Покряхтели мужики минуты три и язычок замка сломался. То, что ввалилось в распахнутую дверь, было похоже на смешной рисунок из «Крокодила». Носы у всех натурально красно-синие, морды в щетине трёхдневной, а глаза бешеные как у волков, которые за неделю никого не догнали и уже одурели с голодухи. Первым за стойку вломился Вася и монтировкой выковырнул из бочки деревянную пробку. Пена взлетела к потолку и, возвращаясь на пол, осела на всех, и потекла по телогрейкам в сапоги.
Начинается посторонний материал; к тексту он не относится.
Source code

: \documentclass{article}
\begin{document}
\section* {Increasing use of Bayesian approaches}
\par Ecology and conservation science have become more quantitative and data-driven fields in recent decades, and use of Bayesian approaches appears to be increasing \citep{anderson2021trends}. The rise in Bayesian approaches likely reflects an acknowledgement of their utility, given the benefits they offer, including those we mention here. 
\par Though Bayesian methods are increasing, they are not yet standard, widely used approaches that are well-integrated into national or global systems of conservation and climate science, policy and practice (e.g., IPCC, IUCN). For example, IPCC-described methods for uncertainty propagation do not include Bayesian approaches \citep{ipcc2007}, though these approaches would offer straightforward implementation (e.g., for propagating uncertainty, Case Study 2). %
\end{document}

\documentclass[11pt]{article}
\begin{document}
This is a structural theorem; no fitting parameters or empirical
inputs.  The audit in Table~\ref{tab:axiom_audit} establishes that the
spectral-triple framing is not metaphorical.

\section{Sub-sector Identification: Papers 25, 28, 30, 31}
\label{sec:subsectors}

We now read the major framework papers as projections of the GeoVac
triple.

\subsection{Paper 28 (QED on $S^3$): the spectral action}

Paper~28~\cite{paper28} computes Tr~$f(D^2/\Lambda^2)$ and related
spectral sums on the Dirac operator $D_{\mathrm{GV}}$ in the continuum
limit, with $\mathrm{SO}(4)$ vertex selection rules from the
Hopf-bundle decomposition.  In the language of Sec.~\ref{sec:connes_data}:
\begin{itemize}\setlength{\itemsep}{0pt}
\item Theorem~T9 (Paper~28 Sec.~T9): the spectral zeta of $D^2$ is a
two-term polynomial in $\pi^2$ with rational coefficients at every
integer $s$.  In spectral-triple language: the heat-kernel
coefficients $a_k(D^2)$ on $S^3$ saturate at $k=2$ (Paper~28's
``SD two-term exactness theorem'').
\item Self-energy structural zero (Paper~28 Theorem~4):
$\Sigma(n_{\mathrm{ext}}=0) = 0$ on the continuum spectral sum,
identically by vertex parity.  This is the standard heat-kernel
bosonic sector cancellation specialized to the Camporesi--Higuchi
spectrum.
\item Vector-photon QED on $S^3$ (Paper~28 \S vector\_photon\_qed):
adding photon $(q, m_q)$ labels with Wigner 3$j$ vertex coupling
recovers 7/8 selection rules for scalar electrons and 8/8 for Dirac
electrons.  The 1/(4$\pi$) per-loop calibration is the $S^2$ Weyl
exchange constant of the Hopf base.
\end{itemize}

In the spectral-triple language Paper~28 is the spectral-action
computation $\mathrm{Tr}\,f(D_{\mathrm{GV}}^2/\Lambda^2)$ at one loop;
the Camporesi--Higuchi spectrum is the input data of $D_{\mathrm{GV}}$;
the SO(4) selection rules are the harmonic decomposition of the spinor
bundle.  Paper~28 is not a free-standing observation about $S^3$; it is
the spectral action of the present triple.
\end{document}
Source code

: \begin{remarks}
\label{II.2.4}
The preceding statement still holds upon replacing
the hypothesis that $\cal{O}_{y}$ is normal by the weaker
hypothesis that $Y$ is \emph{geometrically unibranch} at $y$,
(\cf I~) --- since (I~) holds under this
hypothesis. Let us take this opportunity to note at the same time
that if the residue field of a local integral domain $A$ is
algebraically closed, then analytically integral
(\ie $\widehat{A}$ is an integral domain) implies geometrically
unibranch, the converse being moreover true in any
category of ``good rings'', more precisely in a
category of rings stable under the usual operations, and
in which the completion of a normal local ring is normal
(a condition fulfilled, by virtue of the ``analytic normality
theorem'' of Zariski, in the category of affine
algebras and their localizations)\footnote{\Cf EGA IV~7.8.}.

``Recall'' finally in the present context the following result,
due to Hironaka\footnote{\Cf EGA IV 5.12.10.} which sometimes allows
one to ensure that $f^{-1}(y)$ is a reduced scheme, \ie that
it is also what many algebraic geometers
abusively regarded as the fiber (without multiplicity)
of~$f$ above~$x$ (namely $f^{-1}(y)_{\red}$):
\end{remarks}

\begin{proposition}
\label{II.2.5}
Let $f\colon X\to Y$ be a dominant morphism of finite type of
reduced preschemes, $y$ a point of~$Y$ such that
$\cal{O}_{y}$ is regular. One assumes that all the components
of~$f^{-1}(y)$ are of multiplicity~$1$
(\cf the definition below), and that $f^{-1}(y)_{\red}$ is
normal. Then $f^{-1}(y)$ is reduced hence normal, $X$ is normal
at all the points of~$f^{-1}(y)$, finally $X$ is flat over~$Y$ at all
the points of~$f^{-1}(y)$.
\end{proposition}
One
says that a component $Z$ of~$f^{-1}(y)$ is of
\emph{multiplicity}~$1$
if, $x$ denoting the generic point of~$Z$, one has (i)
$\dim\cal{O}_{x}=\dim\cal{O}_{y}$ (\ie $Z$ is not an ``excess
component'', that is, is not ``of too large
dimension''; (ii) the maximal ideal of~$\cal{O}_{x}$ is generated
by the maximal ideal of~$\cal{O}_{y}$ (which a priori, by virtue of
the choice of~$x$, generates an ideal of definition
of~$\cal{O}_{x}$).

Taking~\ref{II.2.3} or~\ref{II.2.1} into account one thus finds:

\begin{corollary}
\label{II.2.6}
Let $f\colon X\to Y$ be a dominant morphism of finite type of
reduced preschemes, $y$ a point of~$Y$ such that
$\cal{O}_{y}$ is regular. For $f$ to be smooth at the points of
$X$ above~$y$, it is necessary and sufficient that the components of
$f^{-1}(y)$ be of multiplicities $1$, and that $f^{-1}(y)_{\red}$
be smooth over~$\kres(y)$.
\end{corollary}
Замашкин притащил пять чистых кружек, а Володька Потапов, здоровый бычок тридцатилетний, наклонил бочку и заполнил все кружки. Все трое молча закинули внутрь себя ароматное от первоклассного солода пиво и повторили процедуру ещё пять раз. Ожившие мужики сели на пол, сказали хором ласковое: «Ну вот, твою мать! Живём дальше».

- А вы чего на пивняк молитесь? Не бухаете хрена ли? - удивился Вася. - Леонид Ильич заругает? Так мы заступимся. Он кто? Секретарь всего. АВова Потапов зам.начальника автобазы. У него у самого секретарша имеется. Да покрасивше Ильича. И в койке, думаю, получше него. Кто пробовал - согласятся.

Потапов и Замашкин кивнули.

- Мы в завязке, - очень убедительно шепнул Лёня.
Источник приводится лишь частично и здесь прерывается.